Mu personal preference is not to store binary files in a database unless I have to (from a technical or requirements point of view). But if you really need to, go right ahead
I'd say if you have the option to store images outside the database then do it - relational databases weren't designed for storing images, and although they can do it (BLOB fields etc) it causes all sorts of nasty headaches with performance / searches etc and is best avoided.
More cons than pros it seems. But as always, it comes back to the best tool for the job. If you have a very specific reason why you need to store the image in a database then do it (the author cites distributing it over several servers as a reason). But even then there are alternatives - I've used network filesystems to do just that.
One of the classic "right" applications where images should be stored in the database is when the filesystem overhead outweighs the database query overhead.
We built an image database for icons and "smilies" and other very small images. This site gets about 2,000,000 requests a day for these images. The database delivers them without blinking. The file system version was so overloaded that the consultant's answer to the problem was a $250,000 storage device to put a couple dozen spindles under the I/O.

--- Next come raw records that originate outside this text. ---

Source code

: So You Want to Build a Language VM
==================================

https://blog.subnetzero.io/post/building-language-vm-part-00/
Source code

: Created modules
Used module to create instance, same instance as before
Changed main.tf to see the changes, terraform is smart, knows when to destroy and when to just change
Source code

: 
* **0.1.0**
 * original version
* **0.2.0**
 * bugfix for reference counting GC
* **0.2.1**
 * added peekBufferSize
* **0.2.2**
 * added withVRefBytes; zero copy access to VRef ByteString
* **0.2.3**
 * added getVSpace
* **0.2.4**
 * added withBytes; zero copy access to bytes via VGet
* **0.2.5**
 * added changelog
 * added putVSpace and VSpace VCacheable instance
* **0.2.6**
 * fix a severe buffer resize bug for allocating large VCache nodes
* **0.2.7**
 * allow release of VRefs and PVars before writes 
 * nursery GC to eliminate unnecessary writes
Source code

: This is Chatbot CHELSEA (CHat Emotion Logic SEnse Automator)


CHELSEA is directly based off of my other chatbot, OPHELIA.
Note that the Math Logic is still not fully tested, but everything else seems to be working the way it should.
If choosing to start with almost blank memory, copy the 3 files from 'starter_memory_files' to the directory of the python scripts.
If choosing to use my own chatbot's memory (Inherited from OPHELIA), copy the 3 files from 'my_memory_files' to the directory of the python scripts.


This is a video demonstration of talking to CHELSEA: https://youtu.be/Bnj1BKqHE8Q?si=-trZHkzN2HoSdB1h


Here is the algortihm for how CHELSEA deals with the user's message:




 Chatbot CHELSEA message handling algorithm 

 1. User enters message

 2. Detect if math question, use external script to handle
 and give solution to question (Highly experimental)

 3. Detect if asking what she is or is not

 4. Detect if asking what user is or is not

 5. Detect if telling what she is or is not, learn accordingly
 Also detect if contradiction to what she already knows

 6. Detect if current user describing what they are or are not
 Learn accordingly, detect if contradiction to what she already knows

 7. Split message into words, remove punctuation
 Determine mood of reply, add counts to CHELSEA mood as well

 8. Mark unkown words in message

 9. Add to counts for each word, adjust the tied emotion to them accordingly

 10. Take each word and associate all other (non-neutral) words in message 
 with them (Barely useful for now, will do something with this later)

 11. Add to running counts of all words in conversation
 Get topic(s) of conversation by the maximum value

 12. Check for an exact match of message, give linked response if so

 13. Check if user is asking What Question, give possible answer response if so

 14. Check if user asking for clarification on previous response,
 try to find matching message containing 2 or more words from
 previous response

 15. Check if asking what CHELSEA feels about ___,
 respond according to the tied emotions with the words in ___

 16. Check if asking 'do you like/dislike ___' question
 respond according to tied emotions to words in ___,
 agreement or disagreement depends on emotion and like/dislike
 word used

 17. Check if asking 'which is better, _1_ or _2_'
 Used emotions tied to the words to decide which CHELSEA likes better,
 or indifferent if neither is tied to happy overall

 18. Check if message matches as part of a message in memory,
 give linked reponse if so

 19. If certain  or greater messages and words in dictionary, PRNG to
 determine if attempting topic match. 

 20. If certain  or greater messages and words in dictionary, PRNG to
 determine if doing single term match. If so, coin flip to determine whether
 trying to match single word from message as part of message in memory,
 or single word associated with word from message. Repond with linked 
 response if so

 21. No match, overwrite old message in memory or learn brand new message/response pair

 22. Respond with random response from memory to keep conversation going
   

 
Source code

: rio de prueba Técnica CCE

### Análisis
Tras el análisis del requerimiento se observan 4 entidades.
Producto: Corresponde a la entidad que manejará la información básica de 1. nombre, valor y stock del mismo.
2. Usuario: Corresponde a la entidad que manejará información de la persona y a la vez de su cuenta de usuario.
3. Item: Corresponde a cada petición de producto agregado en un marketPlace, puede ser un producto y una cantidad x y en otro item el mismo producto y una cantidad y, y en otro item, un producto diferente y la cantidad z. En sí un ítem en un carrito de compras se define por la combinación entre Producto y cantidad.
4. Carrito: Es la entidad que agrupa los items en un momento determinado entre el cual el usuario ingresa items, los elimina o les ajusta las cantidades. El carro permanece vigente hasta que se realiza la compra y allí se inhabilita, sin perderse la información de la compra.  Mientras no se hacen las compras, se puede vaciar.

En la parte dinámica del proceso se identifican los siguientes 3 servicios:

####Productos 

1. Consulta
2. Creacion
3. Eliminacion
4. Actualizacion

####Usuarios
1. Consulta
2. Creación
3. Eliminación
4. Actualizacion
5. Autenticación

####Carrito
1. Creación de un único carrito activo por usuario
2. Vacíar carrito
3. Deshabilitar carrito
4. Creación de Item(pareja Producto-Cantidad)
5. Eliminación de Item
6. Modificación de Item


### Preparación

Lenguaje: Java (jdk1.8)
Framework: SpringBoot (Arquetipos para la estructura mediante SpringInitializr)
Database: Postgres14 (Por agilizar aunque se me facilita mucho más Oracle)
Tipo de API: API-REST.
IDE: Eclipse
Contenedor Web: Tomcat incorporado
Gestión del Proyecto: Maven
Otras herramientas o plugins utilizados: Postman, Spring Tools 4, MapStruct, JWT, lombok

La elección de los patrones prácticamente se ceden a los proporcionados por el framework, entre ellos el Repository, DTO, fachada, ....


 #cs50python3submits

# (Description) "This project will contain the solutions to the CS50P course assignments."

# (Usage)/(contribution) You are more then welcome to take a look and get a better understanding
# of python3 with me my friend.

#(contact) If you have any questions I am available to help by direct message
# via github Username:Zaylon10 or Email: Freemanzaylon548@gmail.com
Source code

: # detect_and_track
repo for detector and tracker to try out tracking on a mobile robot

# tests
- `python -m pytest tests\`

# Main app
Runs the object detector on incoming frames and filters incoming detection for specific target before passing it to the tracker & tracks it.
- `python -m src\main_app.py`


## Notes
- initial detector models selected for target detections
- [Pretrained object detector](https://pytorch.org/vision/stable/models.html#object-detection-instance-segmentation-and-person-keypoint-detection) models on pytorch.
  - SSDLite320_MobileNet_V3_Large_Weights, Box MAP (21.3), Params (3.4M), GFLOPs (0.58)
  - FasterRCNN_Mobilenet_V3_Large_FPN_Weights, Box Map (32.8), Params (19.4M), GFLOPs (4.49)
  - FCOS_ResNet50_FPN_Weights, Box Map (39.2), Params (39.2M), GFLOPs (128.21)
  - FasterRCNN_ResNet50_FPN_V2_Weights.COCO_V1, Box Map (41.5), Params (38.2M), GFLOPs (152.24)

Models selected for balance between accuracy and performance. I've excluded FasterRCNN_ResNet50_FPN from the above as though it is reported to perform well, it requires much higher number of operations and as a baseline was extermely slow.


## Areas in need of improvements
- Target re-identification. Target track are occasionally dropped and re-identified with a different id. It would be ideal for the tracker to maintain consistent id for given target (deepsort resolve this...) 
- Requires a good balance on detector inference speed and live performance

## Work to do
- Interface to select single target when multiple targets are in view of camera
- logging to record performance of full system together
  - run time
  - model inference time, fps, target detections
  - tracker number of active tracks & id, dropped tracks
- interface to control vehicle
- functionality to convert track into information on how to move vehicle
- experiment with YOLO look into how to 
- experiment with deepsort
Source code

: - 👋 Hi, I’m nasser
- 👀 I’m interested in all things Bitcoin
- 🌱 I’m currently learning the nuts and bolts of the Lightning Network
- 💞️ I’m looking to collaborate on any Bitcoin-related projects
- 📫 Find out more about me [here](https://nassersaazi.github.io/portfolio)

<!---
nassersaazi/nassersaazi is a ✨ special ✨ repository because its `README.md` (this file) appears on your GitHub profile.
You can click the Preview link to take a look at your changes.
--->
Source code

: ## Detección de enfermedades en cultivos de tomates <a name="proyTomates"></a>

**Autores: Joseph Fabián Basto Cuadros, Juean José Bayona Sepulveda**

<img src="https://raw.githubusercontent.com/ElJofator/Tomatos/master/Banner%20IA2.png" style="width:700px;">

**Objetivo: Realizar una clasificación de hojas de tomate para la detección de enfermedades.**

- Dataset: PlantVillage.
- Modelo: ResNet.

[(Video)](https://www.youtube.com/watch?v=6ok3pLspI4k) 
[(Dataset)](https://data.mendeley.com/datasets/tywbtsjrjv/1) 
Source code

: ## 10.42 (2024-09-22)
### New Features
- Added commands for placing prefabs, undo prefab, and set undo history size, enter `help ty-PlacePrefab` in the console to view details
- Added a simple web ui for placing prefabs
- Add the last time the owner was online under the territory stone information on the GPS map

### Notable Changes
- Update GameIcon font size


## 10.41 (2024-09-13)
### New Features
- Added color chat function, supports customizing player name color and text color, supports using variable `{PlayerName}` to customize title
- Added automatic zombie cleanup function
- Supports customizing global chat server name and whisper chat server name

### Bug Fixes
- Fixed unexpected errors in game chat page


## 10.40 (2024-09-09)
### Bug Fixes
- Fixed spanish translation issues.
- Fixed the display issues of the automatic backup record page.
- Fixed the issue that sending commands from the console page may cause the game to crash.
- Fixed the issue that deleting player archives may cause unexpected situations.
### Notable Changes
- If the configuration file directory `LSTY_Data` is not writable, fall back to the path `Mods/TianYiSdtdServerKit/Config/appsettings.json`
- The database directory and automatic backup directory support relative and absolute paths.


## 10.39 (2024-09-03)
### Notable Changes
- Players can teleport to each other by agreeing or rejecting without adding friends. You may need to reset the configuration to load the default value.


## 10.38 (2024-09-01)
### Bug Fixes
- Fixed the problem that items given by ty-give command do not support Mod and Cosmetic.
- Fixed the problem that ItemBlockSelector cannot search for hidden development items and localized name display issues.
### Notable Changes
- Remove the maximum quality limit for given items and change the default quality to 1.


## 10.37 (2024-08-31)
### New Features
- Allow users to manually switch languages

We told the customer that we would do the project for free if performance did not improve to a satisfactory level (one of my designers was absolutely certain the database design would outperform the filesystem version). We were paid $50k for 2 weeks work and the customer was thrilled with the results.
It's all about what tools are appropriate for the application at hand.
TheWitt makes a very good point -- most RDBMS' have very advanced caching mechanisims and chances are will store the images cached in RAM (so it is very, very fast to pull out). Most web servers that I know of are pretty stupid when it comes to serving things like static HTML and dumb images -- it will continually pull them from disk even though they do not change.
Hopefully if Apache grows up (multithreaded, caching like that) those problems will be a part of the past. Until then, give your DB lots of RAM and you should be fine.